1. Detailed landslide inventory and classification of the landslides prior to the modeling of landslide
susceptibility map needs to be done. This would allow the researcher to develop a rock fall susceptibility
map, debris flow susceptibility map and a deep seated landslide susceptibility map. This is crucial as
these class of landslides are influence by different causative factors e.g. roads and rail cuts are more
influential on rockfalls,

2. Accurate dating (i.e. dendrochronological dating) of landslides would allow the correlation of landslides
with rainfall events and help on investigating the rainfall threshold that triggers landslide in the study
area and Western Cape as a whole. A lot of work still needs to be done on the investigation of the
rainfall threshold that triggers landslides.

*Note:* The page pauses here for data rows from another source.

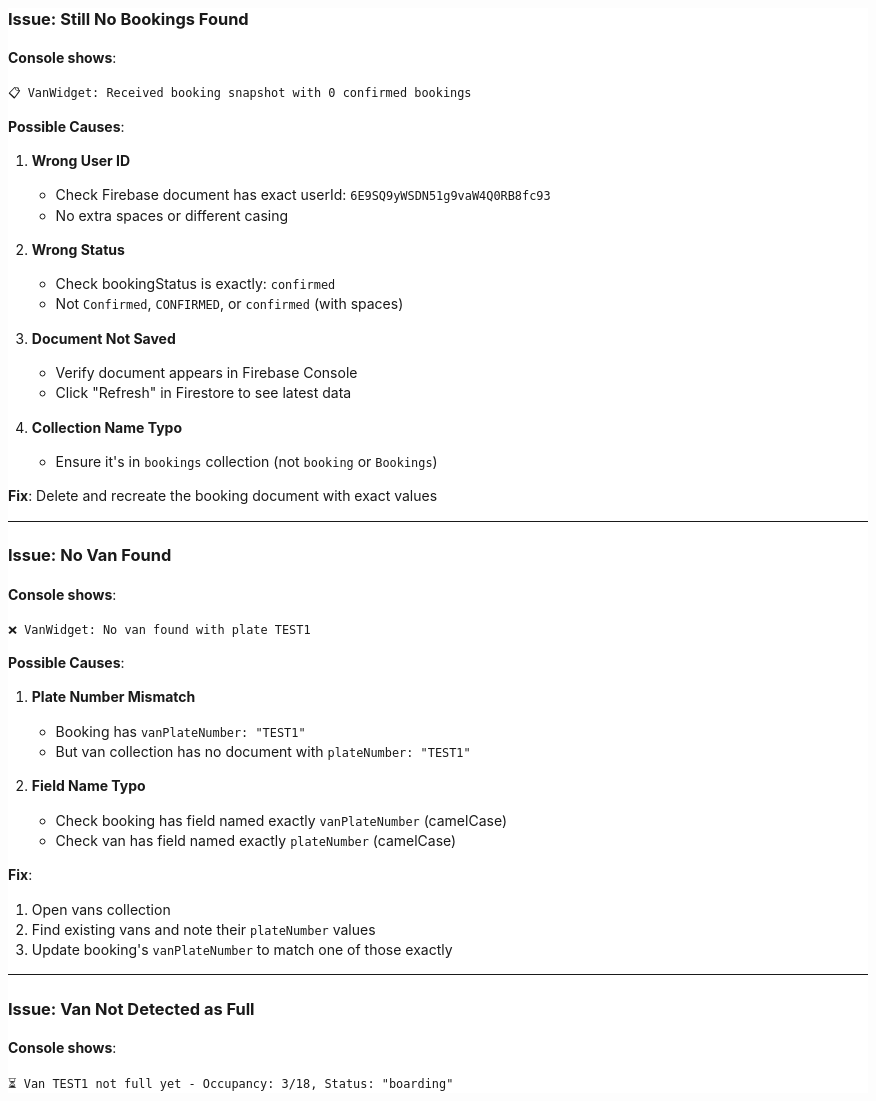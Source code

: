 ### Issue: Still No Bookings Found

**Console shows**:
```
📋 VanWidget: Received booking snapshot with 0 confirmed bookings
```

**Possible Causes**:

1. **Wrong User ID**
   - Check Firebase document has exact userId: `6E9SQ9yWSDN51g9vaW4Q0RB8fc93`
   - No extra spaces or different casing

2. **Wrong Status**
   - Check bookingStatus is exactly: `confirmed`
   - Not `Confirmed`, `CONFIRMED`, or ` confirmed ` (with spaces)

3. **Document Not Saved**
   - Verify document appears in Firebase Console
   - Click "Refresh" in Firestore to see latest data

4. **Collection Name Typo**
   - Ensure it's in `bookings` collection (not `booking` or `Bookings`)

**Fix**: Delete and recreate the booking document with exact values

---

### Issue: No Van Found

**Console shows**:
```
❌ VanWidget: No van found with plate TEST1
```

**Possible Causes**:

1. **Plate Number Mismatch**
   - Booking has `vanPlateNumber: "TEST1"`
   - But van collection has no document with `plateNumber: "TEST1"`

2. **Field Name Typo**
   - Check booking has field named exactly `vanPlateNumber` (camelCase)
   - Check van has field named exactly `plateNumber` (camelCase)

**Fix**:
1. Open vans collection
2. Find existing vans and note their `plateNumber` values
3. Update booking's `vanPlateNumber` to match one of those exactly

---

### Issue: Van Not Detected as Full

**Console shows**:
```
⏳ Van TEST1 not full yet - Occupancy: 3/18, Status: "boarding"
```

3. Future studies should put more focus on performing sensitivity analysis, as this can help in
understanding the influence of different landslide causative parameters, which govern landslide
susceptibility.

4. Although very high accuracies of landslide susceptibility was obtained using the weight of evidence
method, in theory, for landslide susceptibility even higher accuracies would be ideal. Additional expert-
based information and additional parameters affecting landslide susceptibility should be investigated.

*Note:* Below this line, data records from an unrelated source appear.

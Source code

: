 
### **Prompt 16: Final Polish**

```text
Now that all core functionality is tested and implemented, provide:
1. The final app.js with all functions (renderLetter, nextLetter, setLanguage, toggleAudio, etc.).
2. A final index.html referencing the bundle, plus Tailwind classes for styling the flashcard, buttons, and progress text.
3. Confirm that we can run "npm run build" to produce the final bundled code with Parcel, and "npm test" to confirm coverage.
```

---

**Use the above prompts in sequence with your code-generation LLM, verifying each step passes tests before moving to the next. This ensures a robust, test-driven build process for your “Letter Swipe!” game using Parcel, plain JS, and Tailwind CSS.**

5. It would be interesting if future studies investigate the performance of the map combination approach,
on a specific class of mass movement, and see if it yields acceptable results.

5.4 CONCLUSIONS

• The weight of evidence method is ideal when modelling landslide susceptibility maps. The results
attained when modelling a landslide susceptibility map using this method where highly acceptable.
• The map combination approach is not the best method to use when modelling landslide susceptibility
maps.
• Remote monitoring of variable factors i.e. vegetation can be achieved using remote sensing techniques
and this can be used as the warning system.